How to configure auto scaling cloud run

GcpHow-ToBeginner · 3 min read

How to Configure Auto Scaling in Cloud Run on GCP

To configure auto scaling in Cloud Run, set the --min-instances and --max-instances flags during deployment or update to control the minimum and maximum number of container instances. Cloud Run automatically scales instances based on incoming request load within these limits.

📐

Syntax

Use the gcloud run deploy command with flags to control auto scaling:

--min-instances: Minimum number of container instances to keep running.
--max-instances: Maximum number of container instances allowed.
--concurrency: Number of requests each instance can handle simultaneously (affects scaling).

bash

gcloud run deploy SERVICE_NAME \
  --image IMAGE_URL \
  --min-instances MIN_INSTANCES \
  --max-instances MAX_INSTANCES \
  --concurrency CONCURRENCY

💻

Example

This example deploys a Cloud Run service named hello-service with a minimum of 1 instance, a maximum of 5 instances, and concurrency set to 80 requests per instance. This setup allows Cloud Run to automatically scale between 1 and 5 instances based on traffic.

bash

gcloud run deploy hello-service \
  --image gcr.io/cloudrun/hello \
  --min-instances 1 \
  --max-instances 5 \
  --concurrency 80 \
  --region us-central1 \
  --platform managed

Output

Deploying service [hello-service]... Done.
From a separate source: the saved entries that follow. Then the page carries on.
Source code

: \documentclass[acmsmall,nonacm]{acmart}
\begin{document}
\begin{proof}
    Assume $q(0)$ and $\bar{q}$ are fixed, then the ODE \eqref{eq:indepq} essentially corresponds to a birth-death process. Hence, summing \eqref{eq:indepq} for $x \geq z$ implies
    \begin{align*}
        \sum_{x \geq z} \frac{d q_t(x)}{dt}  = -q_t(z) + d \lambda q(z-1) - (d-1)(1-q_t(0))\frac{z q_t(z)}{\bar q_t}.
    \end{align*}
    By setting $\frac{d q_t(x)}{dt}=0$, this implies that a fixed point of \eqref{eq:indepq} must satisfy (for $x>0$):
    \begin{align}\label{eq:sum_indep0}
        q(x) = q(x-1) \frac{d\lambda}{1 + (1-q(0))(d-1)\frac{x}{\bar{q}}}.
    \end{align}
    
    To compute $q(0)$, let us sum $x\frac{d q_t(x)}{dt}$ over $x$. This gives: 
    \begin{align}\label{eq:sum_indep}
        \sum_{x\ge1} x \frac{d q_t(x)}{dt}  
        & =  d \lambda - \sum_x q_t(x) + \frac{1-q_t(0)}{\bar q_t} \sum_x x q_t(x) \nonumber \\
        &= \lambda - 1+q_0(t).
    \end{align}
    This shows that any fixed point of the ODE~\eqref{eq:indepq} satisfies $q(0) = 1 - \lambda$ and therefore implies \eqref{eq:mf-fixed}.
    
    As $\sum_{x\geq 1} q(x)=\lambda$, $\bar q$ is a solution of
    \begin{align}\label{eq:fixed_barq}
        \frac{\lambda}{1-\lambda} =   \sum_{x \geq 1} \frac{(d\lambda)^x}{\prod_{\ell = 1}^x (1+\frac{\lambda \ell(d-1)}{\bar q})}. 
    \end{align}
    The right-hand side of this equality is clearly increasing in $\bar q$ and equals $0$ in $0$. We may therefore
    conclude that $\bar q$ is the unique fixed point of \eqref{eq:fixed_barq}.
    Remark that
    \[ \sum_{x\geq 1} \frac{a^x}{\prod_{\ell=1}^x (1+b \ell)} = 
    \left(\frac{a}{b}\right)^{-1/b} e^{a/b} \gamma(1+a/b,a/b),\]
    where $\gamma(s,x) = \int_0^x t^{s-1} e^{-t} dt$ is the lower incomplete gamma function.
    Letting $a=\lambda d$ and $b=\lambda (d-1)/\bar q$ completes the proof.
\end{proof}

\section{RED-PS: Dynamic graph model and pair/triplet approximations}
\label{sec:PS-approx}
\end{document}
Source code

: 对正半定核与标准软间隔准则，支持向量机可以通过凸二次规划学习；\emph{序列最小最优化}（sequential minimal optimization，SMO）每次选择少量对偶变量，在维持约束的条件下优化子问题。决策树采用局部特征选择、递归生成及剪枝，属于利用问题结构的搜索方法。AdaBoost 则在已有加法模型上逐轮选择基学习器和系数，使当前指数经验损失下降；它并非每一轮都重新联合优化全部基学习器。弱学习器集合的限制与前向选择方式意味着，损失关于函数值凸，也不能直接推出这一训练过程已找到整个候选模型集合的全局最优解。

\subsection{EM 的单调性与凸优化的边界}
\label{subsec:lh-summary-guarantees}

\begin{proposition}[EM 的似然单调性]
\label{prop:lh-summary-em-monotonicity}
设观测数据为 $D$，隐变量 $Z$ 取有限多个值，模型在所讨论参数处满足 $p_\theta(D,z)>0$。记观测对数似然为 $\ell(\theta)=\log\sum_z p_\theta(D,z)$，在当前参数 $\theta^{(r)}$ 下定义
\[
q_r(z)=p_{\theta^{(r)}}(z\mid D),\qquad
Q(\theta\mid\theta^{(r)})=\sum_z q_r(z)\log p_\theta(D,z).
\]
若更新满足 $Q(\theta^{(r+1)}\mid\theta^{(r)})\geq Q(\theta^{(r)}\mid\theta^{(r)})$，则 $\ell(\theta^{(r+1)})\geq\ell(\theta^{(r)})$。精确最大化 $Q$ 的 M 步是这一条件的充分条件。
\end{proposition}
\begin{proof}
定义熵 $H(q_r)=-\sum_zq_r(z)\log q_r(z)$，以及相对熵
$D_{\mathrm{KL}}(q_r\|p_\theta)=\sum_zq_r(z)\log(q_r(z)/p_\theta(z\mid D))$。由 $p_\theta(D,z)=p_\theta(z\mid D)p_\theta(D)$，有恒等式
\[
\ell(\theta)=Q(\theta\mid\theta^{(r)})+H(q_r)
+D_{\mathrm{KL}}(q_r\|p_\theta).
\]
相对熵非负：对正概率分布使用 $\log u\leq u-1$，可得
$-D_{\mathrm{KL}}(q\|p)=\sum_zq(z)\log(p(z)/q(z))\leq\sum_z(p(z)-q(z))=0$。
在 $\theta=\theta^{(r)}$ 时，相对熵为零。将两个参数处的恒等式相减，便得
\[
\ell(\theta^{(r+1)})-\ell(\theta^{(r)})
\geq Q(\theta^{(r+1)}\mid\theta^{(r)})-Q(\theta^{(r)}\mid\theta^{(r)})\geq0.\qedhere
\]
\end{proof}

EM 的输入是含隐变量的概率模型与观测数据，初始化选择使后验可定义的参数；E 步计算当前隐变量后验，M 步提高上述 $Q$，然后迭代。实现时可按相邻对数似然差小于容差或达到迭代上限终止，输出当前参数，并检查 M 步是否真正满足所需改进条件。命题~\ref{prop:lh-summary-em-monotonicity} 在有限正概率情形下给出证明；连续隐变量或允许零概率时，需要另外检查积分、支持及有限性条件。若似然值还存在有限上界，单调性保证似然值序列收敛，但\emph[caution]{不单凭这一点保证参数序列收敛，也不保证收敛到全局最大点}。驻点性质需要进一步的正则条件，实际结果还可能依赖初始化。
Service URL: https://hello-service-xyz.a.run.app

⚠️

Common Pitfalls

Setting --min-instances too high can increase costs because instances run even with no traffic.
Setting --max-instances too low can cause request delays or errors when traffic spikes.
Ignoring concurrency settings may lead to inefficient scaling; higher concurrency means fewer instances needed.
Not specifying region or platform can cause deployment errors or unexpected defaults.

bash

Wrong:
gcloud run deploy my-service --image gcr.io/my-image --min-instances 10 --max-instances 2

Right:
gcloud run deploy my-service --image gcr.io/my-image --min-instances 1 --max-instances 10 --region us-central1 --platform managed

📊

Quick Reference

Flag	Description	Example Value
--min-instances	Minimum number of instances to keep warm	1
--max-instances	Maximum number of instances allowed	10
--concurrency	Requests each instance can handle at once	80
--region	Cloud Run service region	us-central1
--platform	Deployment platform (managed or GKE)	managed

✅

Key Takeaways

Set --min-instances and --max-instances to control Cloud Run auto scaling limits.

Use concurrency to optimize how many requests each instance handles before scaling.

Avoid setting min-instances too high to prevent unnecessary costs.

Always specify region and platform to ensure correct deployment.

Cloud Run automatically scales instances based on traffic within your set limits.